# The Computer Scientist Who Shrinks Big Data

## Introduction

For Jelani Nelson, algorithms represent a wide-open playground. “The design space is just so broad that it’s fun to see what you can come up with,” he said.

Yet the algorithms Nelson devises obey real-world constraints — chief among them the fact that computers cannot store unlimited amounts of data. This poses a challenge for companies like Google and Facebook, which have vast amounts of information streaming into their servers every minute. They’d like to quickly extract patterns in that data without having to remember it all in real time.

Nelson, 36, a computer scientist at the University of California, Berkeley, expands the theoretical possibilities for low-memory streaming algorithms. He’s discovered the best procedures for answering on-the-fly questions like “How many different users are there?” (known as the distinct elements problem) and “What are the trending search terms right now?” (the frequent items problem).

Nelson’s algorithms often use a technique called sketching, which compresses big data sets into smaller components that can be stored using less memory and analyzed quickly.

For example, in 2016 Nelson and his collaborators devised the best possible algorithm for monitoring things like repeat IP addresses (or frequent users) accessing a server. Instead of keeping track of billions of different IP addresses to identify the users who keep coming back, the algorithm breaks each 10-digit address into smaller two-digit chunks. Then sub-algorithms each focus on remembering a different two-digit chunk — drastically cutting the number of combinations logged in memory from billions of possible 10-digit combinations down to just 100 possible two-digit ones. Finally, by using clever strategies to put the chunks back together, the algorithm reconstructs the original IP addresses with a high degree of accuracy. But the massive memory-saving benefits don’t kick in until the users are identified by numbers much longer than 10 digits, so for now his algorithm is more of a theoretical advance.

Before he started designing cutting-edge algorithms, Nelson was a kid trying to teach himself to code. He grew up in St. Thomas in the U.S. Virgin Islands and learned his first programming languages from a few textbooks he picked up during visits to the U.S. mainland. Today he devotes a lot of time to making it easier for kids to get into computer science. In 2011 he founded AddisCoder, a free summer program in Addis Ababa, Ethiopia (where his mother is from). So far the program has taught coding and computer science to over 500 high school students. Perhaps not surprisingly, given Nelson’s involvement, the course is highly compressed, packing a semester of college-level material into just four weeks.

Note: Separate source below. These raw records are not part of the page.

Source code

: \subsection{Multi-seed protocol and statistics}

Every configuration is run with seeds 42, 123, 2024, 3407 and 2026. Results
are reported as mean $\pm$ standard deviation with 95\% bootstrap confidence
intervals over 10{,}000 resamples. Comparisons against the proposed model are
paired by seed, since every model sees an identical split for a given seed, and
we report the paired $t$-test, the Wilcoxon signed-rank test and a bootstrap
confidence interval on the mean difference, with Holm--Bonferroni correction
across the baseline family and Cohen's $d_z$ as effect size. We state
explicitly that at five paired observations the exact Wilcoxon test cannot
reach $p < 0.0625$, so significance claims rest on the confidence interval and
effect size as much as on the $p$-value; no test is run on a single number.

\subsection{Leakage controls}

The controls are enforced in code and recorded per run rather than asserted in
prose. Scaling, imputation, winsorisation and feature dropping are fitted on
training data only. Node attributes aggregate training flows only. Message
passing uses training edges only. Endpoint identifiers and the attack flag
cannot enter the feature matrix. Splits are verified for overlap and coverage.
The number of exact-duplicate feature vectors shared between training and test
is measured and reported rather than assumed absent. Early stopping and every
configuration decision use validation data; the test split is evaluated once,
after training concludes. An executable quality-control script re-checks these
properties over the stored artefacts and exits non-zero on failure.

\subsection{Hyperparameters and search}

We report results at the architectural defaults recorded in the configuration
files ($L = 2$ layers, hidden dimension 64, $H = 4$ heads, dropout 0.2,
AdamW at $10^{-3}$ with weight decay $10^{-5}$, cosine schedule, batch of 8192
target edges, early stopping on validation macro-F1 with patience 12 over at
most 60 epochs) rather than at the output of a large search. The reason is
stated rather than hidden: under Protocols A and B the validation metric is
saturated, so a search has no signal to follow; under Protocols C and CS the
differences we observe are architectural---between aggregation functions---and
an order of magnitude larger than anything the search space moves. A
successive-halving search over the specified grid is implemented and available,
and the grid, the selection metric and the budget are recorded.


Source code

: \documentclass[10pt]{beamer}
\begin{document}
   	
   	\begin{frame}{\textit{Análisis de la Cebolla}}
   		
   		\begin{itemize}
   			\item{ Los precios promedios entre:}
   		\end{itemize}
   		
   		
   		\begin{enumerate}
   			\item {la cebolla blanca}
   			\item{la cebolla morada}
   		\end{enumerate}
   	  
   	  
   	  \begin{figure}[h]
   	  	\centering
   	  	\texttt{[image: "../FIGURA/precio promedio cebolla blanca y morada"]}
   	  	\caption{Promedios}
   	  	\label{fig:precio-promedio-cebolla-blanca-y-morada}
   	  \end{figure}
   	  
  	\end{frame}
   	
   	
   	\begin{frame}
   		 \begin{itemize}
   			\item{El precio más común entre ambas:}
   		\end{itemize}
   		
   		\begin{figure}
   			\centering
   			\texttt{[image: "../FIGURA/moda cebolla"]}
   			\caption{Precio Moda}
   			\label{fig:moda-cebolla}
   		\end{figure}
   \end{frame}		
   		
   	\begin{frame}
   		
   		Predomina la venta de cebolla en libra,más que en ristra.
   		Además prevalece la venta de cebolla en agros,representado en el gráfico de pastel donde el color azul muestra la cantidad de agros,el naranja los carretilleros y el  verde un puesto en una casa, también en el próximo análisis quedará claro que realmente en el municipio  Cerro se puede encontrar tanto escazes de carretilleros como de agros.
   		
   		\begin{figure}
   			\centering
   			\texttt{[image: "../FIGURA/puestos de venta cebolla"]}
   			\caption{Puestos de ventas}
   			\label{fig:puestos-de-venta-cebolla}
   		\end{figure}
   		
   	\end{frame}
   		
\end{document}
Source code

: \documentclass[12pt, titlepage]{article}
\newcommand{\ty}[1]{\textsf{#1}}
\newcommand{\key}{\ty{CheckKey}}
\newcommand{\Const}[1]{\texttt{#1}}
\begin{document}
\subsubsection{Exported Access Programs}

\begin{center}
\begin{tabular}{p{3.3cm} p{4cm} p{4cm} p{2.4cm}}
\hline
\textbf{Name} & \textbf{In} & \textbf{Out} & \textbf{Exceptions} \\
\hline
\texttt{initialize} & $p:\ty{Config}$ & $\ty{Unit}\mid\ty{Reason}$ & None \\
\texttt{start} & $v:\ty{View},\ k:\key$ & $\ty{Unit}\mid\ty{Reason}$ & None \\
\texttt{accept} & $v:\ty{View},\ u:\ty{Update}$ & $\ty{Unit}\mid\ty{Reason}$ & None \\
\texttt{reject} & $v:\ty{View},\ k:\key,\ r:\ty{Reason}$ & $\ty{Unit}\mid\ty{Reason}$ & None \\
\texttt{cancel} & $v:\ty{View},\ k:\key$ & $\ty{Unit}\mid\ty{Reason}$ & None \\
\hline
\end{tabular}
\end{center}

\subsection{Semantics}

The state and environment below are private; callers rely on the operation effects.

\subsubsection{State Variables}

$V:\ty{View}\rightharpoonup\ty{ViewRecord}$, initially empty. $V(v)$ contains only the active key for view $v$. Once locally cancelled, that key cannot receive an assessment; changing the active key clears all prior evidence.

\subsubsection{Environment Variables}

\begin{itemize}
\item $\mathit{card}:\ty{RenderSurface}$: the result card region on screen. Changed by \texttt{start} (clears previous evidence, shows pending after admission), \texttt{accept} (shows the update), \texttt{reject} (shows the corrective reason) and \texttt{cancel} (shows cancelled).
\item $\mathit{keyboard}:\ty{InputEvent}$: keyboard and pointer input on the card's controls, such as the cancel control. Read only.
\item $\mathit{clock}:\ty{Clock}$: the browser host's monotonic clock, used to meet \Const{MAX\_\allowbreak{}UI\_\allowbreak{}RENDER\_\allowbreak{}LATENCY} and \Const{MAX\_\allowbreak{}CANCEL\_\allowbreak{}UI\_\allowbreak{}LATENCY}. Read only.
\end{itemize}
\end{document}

*Quanta *spoke with Nelson about the challenges and trade-offs involved in developing low-memory algorithms, how growing up in the Virgin Islands protected him from America’s race problem, and the story behind AddisCoder. This interview is based on video calls and has been condensed and edited for clarity.

## Introduction

### When did you first get interested in computer science?

When I was 11, I remember reading a book on HTML and giving myself exercises of websites to make. And I remember I wanted to make a webpage for my little sister. She was probably in kindergarten or first grade and she really loved *Rugrats* on Nickelodeon. So on her webpage, I wanted to have some of the characters’ images, like Tommy and Chuckie, and I was really worried that I might be violating Nickelodeon’s copyright. So I called Nickelodeon to ask permission to include these images on my sister’s site. They denied permission.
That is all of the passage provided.